Pale Field, Dark Mountain is a striking ode to Milton Avery’s continued innovation and reinvention throughout his life. Painted during arguably the most important phase of his career, when his canvases began to release themselves from reality and pave the way for later artists like Mark Rothko and Adolph Gottlieb, this scene of opposing natural elements builds upon Avery’s masterful combinations of color and form. The artist regularly returned to increasingly abstract landscapes, and by gradually doing away with individual elements and details, Avery was able to marry observational realism with chromatic abstraction to stunning effect.

One of a number of landscape works executed in the late 1950s, Pale Field, Dark Mountain reduces the vista down to gently undulating strata. A blue strip at the bottommost edge of the canvas gives way to the titular pale field, a flat, amorphous ribbon of wheat-colored strokes. In turn, the dark mountain encroaches upon the central plain, accompanied by a scumble of green forest and a swath of light blue sky. However, whereas the water, sky, and field lack any illusionistic qualities (and seem to actively eschew them), Avery’s mountain and its surrounding trees exhibit gentle strokes that anchor the composition in representation.

Based in reality, Avery’s landscapes evoke a feeling of nostalgic reflection and calm remembrance. Often depicting locations where the artist and his family visited or vacationed, works like Pale Field, Dark Mountain are visual studies in memory and place. By turning from realistic depictions, and instead embracing a more emotive style that borrowed from the French Fauves and German Expressionists, Avery was able to explore the world around him in terms of color and shape. As a stylistic precursor to artists like Mark Rothko and Adolph Gottlieb, whom he befriended in the 1930s, Avery was one of the first New York painters to flirt with this chromatic abstraction. Continually simplifying his still lifes, portraits, and landscapes throughout his career, he set the stage for the later Color Field painters and their non-objective canvases.

Less concerned with the accurate depiction of depth and illusionistic space, Avery took cues from the work of Matisse, with whom he was a contemporary, and the primary conduit of the French painter’s style in the United States for many years. Hilton Kramer, writing for the New York Times in 1981, reminisced: He was, without question, our greatest colorist…. Among his European contemporaries, only Matisse—to whose art he owed much, of course—produced a greater achievement in this respect” (H. Kramer, “Our Greatest Colorist,” New York Times, April 12, 1981). Diverging from the accurate rendering of three dimensions, so lauded in the West since the Renaissance, Avery’s work abstracted the everyday into dynamic patchworks of opposing hues. However, whereas Matisse’s practice hinged on the decorative nuances of non-realistic coloring in works like The Red Studio (1911), Avery extracted contrasting zones of color from nature.
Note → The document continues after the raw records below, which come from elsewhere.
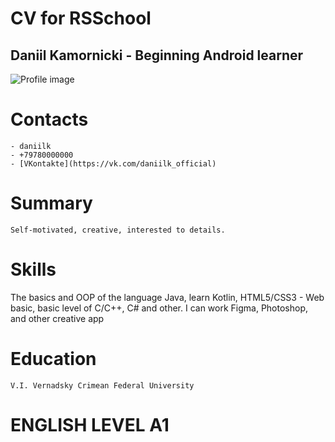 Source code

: # CV for RSSchool

## Daniil Kamornicki - Beginning Android learner

![Profile image](https://avatars.githubusercontent.com/u/17815329?s=60&v=4)

# Contacts

    - daniilk
    - +79780000000
    - [VKontakte](https://vk.com/daniilk_official)

# Summary
    Self-motivated, creative, interested to details.

# Skills
   The basics and OOP of the language Java, learn Kotlin, HTML5/CSS3 - Web basic, basic level of C/C++, C# and other. I can work Figma, Photoshop, and other creative app

# Education
    V.I. Vernadsky Crimean Federal University 

# ENGLISH LEVEL A1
Pale Field, Dark Mountain, like the 1960 work Dunes and Sea No. 2, distills the landscape into segments that intertwine and react to each other chromatically while still retaining a sense of place.

During the summer of 1957, while staying in Provincetown, Massachusetts, Avery started to work on a larger scale and dispensed with many of the ancillary details that rooted his work so clearly in representation. Paintings like Pale Field, Dark Mountain and Spring Orchard (1959) are indicative of this shift and highlight the artist’s purposefully nebulous depiction of reality. Working with thin layers of paint on each canvas, Avery held to the subject matter of his Realist forefathers, but pushed further into abstraction. Finding this dichotomy enticing, critics enthusiastically promoted this new work, which in turn bolstered support for a retrospective of the artist’s work at the Whitney Museum of American Art in 1960.

Always nearing the point of total abstraction, Milton Avery nonetheless held on to representational subject matter throughout his career. Drawing upon his observations, he stated: “I like to seize the one sharp instant in Nature, to imprison it by means of ordered shapes and space relationships. To this end I eliminate and simplify, leaving apparently nothing but color and pattern. I am not seeking pure abstraction; rather, the purity and essence of the idea – expressed in its simplest form” (M. Avery, quoted in Contemporary American Painting, exh. cat. College of Fine and Applied Arts, Illinois, 1951, p. 158-59). Avery’s career is a consummate illustration of the state of painting in the early 20th century. By challenging realistic depictions in favor of abstract surfaces and an emphasis on color, he primed critics and collectors for Color Field painters while also importing European techniques and ideas with a distinctly American quality. Works like Pale Field, Dark Mountain are a testament to Avery’s love of the Northeast and the locales he held dear, and at the same time exemplify the kind of painterly experimentation that brought New York to the forefront of the art world.